Smart Money Aren’t Selling Bitcoin. So Who Is?

by Ras Vasilisin
29. June 2021
Smart Money Aren’t Selling Bitcoin. So Who Is?

To be an investor, you have to follow smart money.

In the traditional financial markets, the term “smart money” refers to Wall Street banks, financial gurus, or hedge fund managers who manage billions of dollars in client money. In crypto, smart money applies to the long-term holders, whales, and institutional players.

When you’re are new to Bitcoin, it’s essential to follow the smart money because they’re generally in tune with what’s going on before everybody else. In addition, they’ve gone through multiple cycles and experienced massive depths of Bitcoin. As a result, they have an edge in the markets.

Glassnode, a blockchain intelligence provider, distinguishes a long-term holder from a short-term holder by a 155-day threshold. The provider assigns all the wallets younger than 155 days to a short-term holder and older to a long-term holder.

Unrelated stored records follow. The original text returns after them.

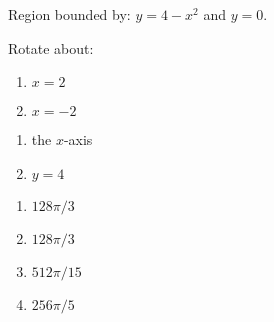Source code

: {Region bounded by: $y=4-x^2$ and $y=0$.

Rotate about:

\noindent%
\begin{minipage}[t]{.5\linewidth}
\begin{enumerate}
\item		$x=2$
\item		$x=-2$
\end{enumerate}
\end{minipage}
\begin{minipage}[t]{.5\linewidth}
\begin{enumerate}\addtocounter{enumii}{2}
\item		the $x$-axis
\item		$y=4$
\end{enumerate}
\end{minipage}
}
{\begin{enumerate}
\item $128\pi/3$
\item $128\pi/3$
\item $512\pi/15$
\item $256\pi/5$
\end{enumerate}
}
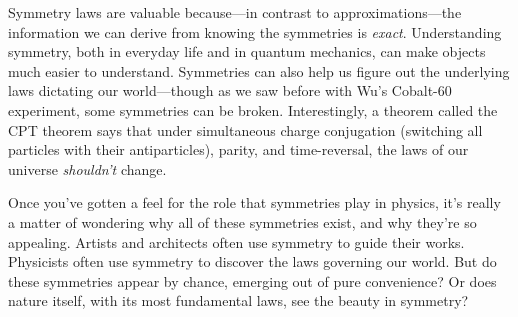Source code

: Symmetry laws are valuable because---in contrast to approximations---the information we can derive from knowing the symmetries is \emph{exact}. Understanding symmetry, both in everyday life and in quantum mechanics, can make objects much easier to understand. Symmetries can also help us figure out the underlying laws dictating our world---though as we saw before with Wu's Cobalt-60 experiment, some symmetries can be broken. Interestingly, a theorem called the CPT theorem says that under simultaneous charge conjugation (switching all particles with their antiparticles), parity, and time-reversal, the laws of our universe \emph{shouldn't} change.

Once you've gotten a feel for the role that symmetries play in physics, it's really a matter of wondering why all of these symmetries exist, and why they're so appealing. Artists and architects often use symmetry to guide their works. Physicists often use symmetry to discover the laws governing our world. But do these symmetries appear by chance, emerging out of pure convenience? Or does nature itself, with its most fundamental laws, see the beauty in symmetry?

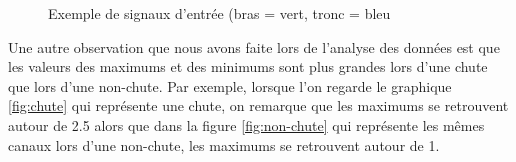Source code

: \documentclass[12pt,letterpaper]{article}
\begin{document}
\begin{figure}

    \caption{Exemple de signaux d'entrée (bras = vert, tronc = bleu}
    \label{fig:canaux_input}
\end{figure}

Une autre observation que nous avons faite lors de l'analyse des données est que les valeurs des maximums et des minimums sont plus grandes lors d'une chute que lors d'une non-chute. Par exemple, lorsque l'on regarde le graphique \ref{fig:chute} qui représente une chute, on remarque que les maximums se retrouvent autour de 2.5 alors que dans la figure \ref{fig:non-chute} qui représente les mêmes canaux lors d'une non-chute, les maximums se retrouvent autour de 1.
\end{document}
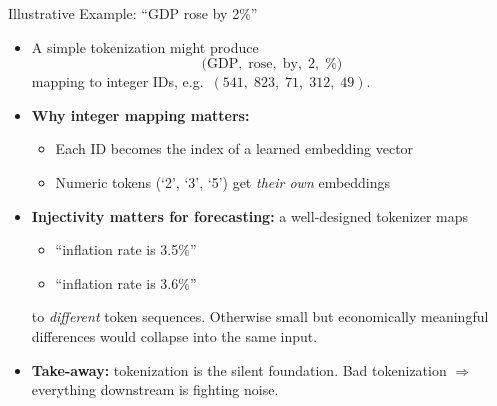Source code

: \begin{frame}{Illustrative Example: ``GDP rose by 2\%''}
\begin{itemize}
\item A simple tokenization might produce
\[
   \text{(GDP},\; \text{rose},\; \text{by},\; \text{2},\; \%\text{)}
\]
mapping to integer IDs, e.g.\ $(541,\; 823,\; 71,\; 312,\; 49)$.

\medskip
\item \textbf{Why integer mapping matters:}
\begin{itemize}
    \item Each ID becomes the index of a learned embedding vector
    \item Numeric tokens (`2', `3', `5') get \emph{their own} embeddings
\end{itemize}

\medskip
\item \textbf{Injectivity matters for forecasting:} a well-designed tokenizer maps
\begin{itemize}
    \item ``inflation rate is 3.5\%''
    \item ``inflation rate is 3.6\%''
\end{itemize}
to \emph{different} token sequences. Otherwise small but economically meaningful differences would collapse into the same input.

\medskip
\item \textbf{Take-away:} tokenization is the silent foundation. Bad tokenization $\Rightarrow$ everything downstream is fighting noise.
\end{itemize}
\end{frame}

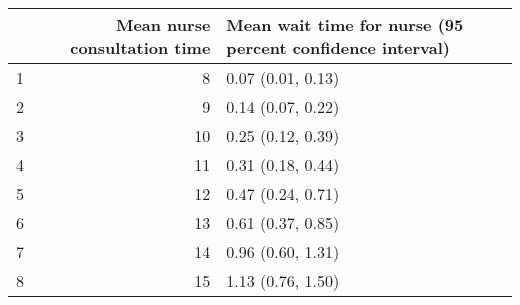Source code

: \begin{table}[ht]
\centering
\begin{tabular}{rrl}
  \hline
 & Mean nurse consultation time & Mean wait time for nurse (95 percent confidence interval) \\ 
  \hline
1 &   8 & 0.07 (0.01, 0.13) \\ 
  2 &   9 & 0.14 (0.07, 0.22) \\ 
  3 &  10 & 0.25 (0.12, 0.39) \\ 
  4 &  11 & 0.31 (0.18, 0.44) \\ 
  5 &  12 & 0.47 (0.24, 0.71) \\ 
  6 &  13 & 0.61 (0.37, 0.85) \\ 
  7 &  14 & 0.96 (0.60, 1.31) \\ 
  8 &  15 & 1.13 (0.76, 1.50) \\ 
   \hline
\end{tabular}
\end{table}
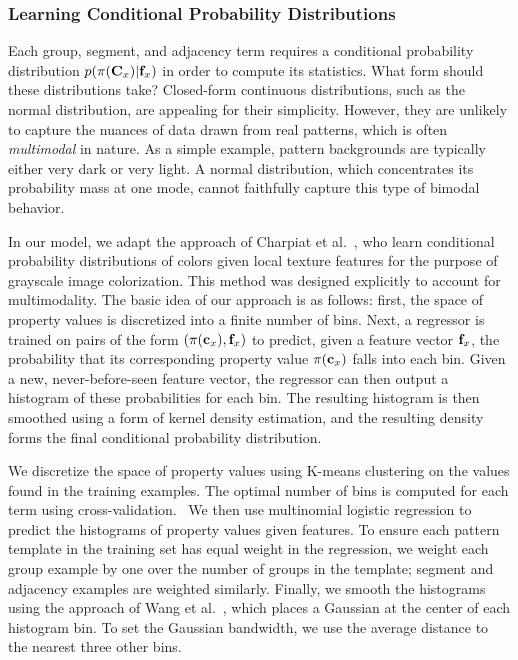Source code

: \subsubsection{Learning Conditional Probability Distributions}
\label{sec:learningPdfs}

Each group, segment, and adjacency term requires a conditional probability distribution $p(\pi(\mathbf{C}_x)|\mathbf{f}_x)$ in order to compute its statistics. What form should these distributions take? Closed-form continuous distributions, such as the normal distribution, are appealing for their simplicity.  However, they are unlikely to capture the nuances of data drawn from real patterns, which is often \emph{multimodal} in nature. As a simple example, pattern backgrounds are typically either very dark or very light. A normal distribution, which concentrates its probability mass at one mode, cannot faithfully capture this type of bimodal behavior.

In our model, we adapt the approach of Charpiat et al.~, who learn conditional probability distributions of colors given local texture features for the purpose of grayscale image colorization. This method was designed explicitly to account for multimodality. The basic idea of our approach is as follows: first, the space of property values is discretized into a finite number of bins. Next, a regressor is trained on pairs of the form $(\pi(\mathbf{c}_x), \mathbf{f}_x)$ to predict, given a feature vector $\mathbf{f}_x$, the probability that its corresponding property value $\pi(\mathbf{c}_x)$ falls into each bin. Given a new, never-before-seen feature vector, the regressor can then output a histogram of these probabilities for each bin. The resulting histogram is then smoothed using a form of kernel density estimation, and the resulting density forms the final conditional probability distribution.

We discretize the space of property values using K-means clustering on the values found in the training examples. The optimal number of bins is computed for each term using cross-validation.~ We then use multinomial logistic regression to predict the histograms of property values given features. To ensure each pattern template in the training set has equal weight in the regression, we weight each group example by one over the number of groups in the template; segment and adjacency examples are weighted similarly. Finally, we smooth the histograms using the approach of Wang et al.~, which places a Gaussian at the center of each histogram bin. To set the Gaussian bandwidth, we use the average distance to the nearest three other bins.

Will Clemente is a rising crypto analyst and Bitcoin Magazine contributor. According to Will’s analysis, the long-term holders know Bitcoin is cheap. As a result, they’ve added 741,363 BTC to their holdings since the initial price drawdown in late May.

On a similar note, another talented analyst, Willy Woo, compared liquid to illiquid supply in a simple ratio and noticed something very interesting. The illiquid supply change metric, also dubbed the “Rick Astley Indicator” is still continuing its trend of a strong accumulation from entities that statistically have a very low likelihood of selling. In this case, there was a clear bullish divergence. And the chart below also supports the idea that the re-accumulation trend of smart money increases as the price decreases.

And lastly, in Will Clemente’s Glassnode metric below, you can see the stablecoin supply ratio oscillator. This shows that capital in stablecoins is slowly rotating back into the market from the sidelines. Furthermore, this chart shows that the current recovery in terms of stable coin flows resembles previous significant corrections such as late 2018, March 2020, and the relatively substantial drawdown during September of last year.

Given all these points, the long-term holders are doing the opposite of selling.

So who is selling?

Unfortunately, it’s the weak hands again.

Using data from Glassnode’s weekly report, analysts have confirmed that new entrants to the market have capitulated at a loss while long-term holders have continued to buy the dip.

However, we’re still in the mid consolidation period. To put it differently, when someone spills milk all over the kitchen counter, you need many paper towels to clean up the mess.